Return, word for word, the lines of the listing below from the one with "- GraphQL API to track habits and points" through the one with "- Community forum for sharing tips", and no other lines.

--- Input material ---

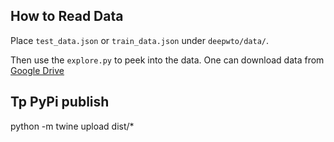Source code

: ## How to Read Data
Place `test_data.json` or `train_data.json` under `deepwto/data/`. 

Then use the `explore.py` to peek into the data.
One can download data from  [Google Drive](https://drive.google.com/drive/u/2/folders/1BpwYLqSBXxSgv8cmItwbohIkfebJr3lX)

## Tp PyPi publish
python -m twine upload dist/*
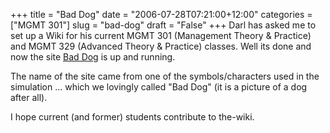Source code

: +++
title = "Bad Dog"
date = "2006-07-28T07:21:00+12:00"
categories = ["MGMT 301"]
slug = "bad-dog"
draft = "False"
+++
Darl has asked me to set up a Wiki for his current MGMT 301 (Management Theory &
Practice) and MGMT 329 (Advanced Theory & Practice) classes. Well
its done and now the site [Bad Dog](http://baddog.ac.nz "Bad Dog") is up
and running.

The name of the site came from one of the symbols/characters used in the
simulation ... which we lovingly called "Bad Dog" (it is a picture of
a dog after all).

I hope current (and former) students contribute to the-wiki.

---
--- Input material ---

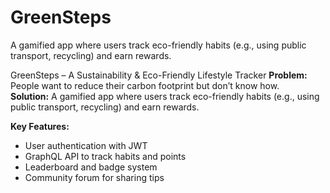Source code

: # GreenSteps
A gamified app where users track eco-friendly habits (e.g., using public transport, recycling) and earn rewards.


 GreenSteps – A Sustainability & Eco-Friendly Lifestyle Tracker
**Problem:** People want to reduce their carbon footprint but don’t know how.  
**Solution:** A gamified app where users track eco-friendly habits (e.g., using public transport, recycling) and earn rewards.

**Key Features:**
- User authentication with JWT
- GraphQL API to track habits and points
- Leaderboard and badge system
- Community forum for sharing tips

---

Exercise response ->
- GraphQL API to track habits and points
- Leaderboard and badge system
- Community forum for sharing tips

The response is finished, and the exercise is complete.